CALL US

+91 8219776763

Linux kernel implementation of the proposed whitelist the application executable | Cyberops

Linux kernel implementation of the proposed whitelist the application executable

By Prempal Singh 0 Comment May 31, 2017

In the Linux kernel mailing list, published a set of patches to the LSM-module implementations WhiteEgret, representing a means to protect the system through the use of a white list of executable components.

WhiteEgret allows execution only the application code and libraries that are explicitly allowed and recorded in a predefined whitelist. The performance of all applications is not included in the list of blocked that would not allow the system unauthorized programs and malware. WhiteEgret well suited for static environments, the composition of which does not change for a long time, for example, standard servers, and industrial control systems.

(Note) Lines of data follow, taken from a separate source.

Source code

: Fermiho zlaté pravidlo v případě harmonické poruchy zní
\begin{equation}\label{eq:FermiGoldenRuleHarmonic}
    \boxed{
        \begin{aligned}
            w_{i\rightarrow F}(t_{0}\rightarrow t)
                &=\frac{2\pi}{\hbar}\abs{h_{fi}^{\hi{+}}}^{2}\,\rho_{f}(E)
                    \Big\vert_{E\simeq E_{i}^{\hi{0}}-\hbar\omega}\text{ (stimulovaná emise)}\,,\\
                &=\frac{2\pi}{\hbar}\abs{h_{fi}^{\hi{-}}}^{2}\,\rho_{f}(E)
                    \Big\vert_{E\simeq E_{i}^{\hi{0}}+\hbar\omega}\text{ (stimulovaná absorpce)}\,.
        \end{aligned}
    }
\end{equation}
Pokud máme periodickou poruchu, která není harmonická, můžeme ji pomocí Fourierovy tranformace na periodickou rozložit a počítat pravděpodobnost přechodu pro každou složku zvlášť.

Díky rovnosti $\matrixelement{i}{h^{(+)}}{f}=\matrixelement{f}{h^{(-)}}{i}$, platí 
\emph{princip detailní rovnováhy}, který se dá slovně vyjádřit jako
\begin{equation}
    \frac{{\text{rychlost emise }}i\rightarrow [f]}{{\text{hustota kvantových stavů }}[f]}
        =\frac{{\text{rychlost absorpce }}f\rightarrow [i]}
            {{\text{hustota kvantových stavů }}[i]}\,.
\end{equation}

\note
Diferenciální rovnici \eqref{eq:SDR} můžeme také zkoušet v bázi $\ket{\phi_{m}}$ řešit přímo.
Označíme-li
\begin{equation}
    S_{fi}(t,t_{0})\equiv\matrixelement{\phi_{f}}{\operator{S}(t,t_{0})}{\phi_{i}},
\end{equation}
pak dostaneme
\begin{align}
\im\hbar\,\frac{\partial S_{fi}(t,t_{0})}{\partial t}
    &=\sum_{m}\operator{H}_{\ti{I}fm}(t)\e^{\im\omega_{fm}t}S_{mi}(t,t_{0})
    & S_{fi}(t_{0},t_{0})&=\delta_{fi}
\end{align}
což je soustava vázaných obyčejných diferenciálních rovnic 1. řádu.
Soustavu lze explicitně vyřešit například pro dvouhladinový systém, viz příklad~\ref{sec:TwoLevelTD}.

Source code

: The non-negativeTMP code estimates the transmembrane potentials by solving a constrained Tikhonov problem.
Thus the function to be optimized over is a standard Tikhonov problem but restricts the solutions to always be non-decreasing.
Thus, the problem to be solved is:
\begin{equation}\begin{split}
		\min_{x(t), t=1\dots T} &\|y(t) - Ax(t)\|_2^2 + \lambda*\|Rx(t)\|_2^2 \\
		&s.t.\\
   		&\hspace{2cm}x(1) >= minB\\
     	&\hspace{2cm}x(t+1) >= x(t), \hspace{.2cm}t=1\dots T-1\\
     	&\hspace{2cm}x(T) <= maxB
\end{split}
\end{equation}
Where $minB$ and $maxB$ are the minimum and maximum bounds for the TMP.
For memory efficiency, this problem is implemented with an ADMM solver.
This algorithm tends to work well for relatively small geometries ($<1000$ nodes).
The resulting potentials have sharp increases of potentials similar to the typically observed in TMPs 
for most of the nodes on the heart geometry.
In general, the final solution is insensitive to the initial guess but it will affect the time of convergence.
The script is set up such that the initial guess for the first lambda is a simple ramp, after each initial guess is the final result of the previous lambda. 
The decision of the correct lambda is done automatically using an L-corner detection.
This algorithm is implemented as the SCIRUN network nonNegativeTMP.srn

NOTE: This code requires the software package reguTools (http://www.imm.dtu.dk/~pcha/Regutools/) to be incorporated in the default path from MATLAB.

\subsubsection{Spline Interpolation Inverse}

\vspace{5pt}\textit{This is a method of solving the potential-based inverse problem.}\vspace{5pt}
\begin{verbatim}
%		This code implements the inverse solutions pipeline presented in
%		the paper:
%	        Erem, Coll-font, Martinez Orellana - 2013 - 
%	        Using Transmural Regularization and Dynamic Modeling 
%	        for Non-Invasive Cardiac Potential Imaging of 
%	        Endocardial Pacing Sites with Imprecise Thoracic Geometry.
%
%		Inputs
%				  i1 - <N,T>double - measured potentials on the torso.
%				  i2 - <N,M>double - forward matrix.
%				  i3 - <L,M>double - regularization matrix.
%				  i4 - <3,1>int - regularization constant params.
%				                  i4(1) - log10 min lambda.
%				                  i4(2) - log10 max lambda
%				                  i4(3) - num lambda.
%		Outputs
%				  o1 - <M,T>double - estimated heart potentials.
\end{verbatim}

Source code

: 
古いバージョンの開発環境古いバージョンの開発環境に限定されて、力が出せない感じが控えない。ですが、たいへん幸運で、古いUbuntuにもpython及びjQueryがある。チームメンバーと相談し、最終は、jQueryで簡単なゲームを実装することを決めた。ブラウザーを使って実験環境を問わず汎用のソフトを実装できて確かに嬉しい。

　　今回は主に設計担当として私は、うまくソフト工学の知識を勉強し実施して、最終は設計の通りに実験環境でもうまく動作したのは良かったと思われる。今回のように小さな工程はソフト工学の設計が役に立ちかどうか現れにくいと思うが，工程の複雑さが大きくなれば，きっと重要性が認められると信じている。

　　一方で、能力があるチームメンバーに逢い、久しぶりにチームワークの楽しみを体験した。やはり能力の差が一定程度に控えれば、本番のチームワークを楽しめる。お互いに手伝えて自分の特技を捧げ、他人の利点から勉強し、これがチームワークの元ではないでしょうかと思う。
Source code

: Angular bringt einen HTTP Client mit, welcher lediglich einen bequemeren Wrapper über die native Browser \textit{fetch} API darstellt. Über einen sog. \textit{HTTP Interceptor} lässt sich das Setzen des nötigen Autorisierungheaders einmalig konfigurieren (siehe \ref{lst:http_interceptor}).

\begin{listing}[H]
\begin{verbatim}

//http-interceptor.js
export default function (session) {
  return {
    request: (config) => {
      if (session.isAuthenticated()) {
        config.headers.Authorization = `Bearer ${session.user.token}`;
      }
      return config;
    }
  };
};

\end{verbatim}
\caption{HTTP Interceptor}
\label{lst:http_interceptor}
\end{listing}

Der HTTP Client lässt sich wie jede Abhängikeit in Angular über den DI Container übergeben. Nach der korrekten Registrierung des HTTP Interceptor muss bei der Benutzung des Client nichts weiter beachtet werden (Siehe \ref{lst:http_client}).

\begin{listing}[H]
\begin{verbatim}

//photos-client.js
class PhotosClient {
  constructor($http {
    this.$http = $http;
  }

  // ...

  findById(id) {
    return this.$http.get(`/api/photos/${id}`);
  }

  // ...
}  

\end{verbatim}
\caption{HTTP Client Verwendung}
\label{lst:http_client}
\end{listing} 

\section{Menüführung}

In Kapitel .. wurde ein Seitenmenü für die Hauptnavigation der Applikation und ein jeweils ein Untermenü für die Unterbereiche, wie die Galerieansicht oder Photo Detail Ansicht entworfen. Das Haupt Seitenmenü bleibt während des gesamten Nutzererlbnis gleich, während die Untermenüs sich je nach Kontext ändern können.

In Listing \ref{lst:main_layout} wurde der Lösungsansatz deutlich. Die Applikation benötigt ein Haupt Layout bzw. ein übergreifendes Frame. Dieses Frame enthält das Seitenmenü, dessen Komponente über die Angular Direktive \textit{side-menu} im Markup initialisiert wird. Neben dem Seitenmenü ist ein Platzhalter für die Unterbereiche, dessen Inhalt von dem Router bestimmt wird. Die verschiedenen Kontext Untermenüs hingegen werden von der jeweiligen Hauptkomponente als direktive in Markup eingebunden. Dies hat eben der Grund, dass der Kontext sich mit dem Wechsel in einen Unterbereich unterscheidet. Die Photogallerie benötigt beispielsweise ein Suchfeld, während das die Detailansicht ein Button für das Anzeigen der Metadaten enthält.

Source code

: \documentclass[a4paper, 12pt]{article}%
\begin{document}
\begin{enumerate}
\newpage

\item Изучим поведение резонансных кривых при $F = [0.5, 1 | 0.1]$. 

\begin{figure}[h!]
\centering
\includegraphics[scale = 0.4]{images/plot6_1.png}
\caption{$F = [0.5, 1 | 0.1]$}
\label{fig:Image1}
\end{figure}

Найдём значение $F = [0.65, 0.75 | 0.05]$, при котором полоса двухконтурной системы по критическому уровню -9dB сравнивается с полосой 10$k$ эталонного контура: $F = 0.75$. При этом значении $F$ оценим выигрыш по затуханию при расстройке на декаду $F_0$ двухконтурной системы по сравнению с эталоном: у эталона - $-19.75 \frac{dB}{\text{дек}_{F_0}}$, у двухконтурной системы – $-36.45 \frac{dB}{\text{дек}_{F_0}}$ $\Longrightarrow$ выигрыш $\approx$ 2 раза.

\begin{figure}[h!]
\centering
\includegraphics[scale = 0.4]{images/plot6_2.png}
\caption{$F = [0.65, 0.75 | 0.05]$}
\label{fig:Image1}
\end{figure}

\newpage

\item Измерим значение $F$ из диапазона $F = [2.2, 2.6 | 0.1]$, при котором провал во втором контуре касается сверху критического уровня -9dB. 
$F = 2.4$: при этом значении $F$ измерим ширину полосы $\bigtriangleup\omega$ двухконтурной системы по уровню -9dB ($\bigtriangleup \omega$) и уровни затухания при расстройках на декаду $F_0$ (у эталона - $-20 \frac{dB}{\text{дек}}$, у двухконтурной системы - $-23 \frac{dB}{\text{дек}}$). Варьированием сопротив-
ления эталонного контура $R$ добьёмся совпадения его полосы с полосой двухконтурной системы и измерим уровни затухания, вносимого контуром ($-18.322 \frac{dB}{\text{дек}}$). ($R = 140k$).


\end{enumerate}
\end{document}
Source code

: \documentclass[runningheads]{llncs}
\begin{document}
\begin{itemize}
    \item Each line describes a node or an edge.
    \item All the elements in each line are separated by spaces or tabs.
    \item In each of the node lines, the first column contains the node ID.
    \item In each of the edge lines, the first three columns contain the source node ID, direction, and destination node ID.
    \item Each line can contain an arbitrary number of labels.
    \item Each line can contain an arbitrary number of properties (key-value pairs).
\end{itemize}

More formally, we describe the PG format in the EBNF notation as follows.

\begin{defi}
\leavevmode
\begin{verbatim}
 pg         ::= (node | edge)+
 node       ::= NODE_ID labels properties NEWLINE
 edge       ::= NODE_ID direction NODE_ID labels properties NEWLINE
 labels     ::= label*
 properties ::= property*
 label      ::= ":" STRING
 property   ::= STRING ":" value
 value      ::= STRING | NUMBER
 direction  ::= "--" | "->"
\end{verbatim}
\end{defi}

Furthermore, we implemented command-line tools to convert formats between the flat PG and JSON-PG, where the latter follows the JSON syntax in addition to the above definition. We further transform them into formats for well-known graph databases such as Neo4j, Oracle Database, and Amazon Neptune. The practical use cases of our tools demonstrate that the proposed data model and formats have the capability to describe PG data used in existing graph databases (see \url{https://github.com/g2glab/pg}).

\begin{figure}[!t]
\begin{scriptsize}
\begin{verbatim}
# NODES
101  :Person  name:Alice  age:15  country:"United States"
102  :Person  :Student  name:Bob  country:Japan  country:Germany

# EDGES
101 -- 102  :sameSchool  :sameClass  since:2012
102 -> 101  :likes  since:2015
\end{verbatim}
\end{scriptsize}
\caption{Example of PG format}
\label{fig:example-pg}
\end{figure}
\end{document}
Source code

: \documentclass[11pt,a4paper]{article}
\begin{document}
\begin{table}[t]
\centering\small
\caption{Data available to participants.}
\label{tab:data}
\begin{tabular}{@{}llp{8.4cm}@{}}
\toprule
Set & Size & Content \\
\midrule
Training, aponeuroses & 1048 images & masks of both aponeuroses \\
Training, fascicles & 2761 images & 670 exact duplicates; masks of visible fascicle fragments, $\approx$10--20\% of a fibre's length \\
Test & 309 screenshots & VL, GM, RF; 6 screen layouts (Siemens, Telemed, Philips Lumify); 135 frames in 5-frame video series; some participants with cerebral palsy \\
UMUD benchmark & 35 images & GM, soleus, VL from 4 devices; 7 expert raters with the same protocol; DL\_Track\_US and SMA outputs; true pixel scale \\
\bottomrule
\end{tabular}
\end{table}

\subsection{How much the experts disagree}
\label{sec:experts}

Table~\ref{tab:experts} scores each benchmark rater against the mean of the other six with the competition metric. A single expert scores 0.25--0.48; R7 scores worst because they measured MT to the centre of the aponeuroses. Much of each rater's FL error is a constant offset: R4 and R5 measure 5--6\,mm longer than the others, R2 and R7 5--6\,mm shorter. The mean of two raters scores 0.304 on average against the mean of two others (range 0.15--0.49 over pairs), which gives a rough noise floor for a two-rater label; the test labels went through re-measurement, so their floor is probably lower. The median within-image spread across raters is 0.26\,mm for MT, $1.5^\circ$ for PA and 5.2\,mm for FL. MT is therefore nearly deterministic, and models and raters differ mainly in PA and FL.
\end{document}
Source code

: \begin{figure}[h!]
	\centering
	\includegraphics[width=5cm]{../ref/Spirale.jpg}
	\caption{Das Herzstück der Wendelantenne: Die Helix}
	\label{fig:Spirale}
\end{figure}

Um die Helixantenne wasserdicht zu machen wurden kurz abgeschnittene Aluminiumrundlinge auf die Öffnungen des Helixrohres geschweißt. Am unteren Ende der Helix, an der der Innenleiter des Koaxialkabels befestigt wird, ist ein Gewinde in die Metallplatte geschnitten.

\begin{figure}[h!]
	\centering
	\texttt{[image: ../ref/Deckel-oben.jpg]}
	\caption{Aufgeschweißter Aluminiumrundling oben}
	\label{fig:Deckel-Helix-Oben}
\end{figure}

white list of allowed programs, the processing is done in the user’s environment using WEUA process (WhiteEgret User Application). The execve and mmap_file process system call processing core sends WEUA request, passing the full path to the executable file. WEUA based on a whitelist makes a decision about the possibility of execution of the file. Call mmap_file used to intercept loading of shared libraries in an area of ​​memory is capable of performing. In addition to the file path is being verified by the hash on the contents of an executable file that allows you to block files that have been modified after entering the white list. WEUA interaction with the kernel is performed using netlink interface.

Features WhiteEgret:

• Simplified initial setting. In the simplest case, the whitelist can be formed by the inclusion of all the executable files that are available in a freshly installed system. Such a list will ensure blocking of all applications that are not included into the standard delivery;

• Short downtime when upgrading your system. When the update is enough to reconstruct the white list, taking into account changes hash of executable files;

• Independent of the composition of the working environment and the absence of additional requirements to it. For example, WhiteEgret does not depend on the type of file systems and TPM (Trusted Platform Module).

error: Content is protected by Cyberops !!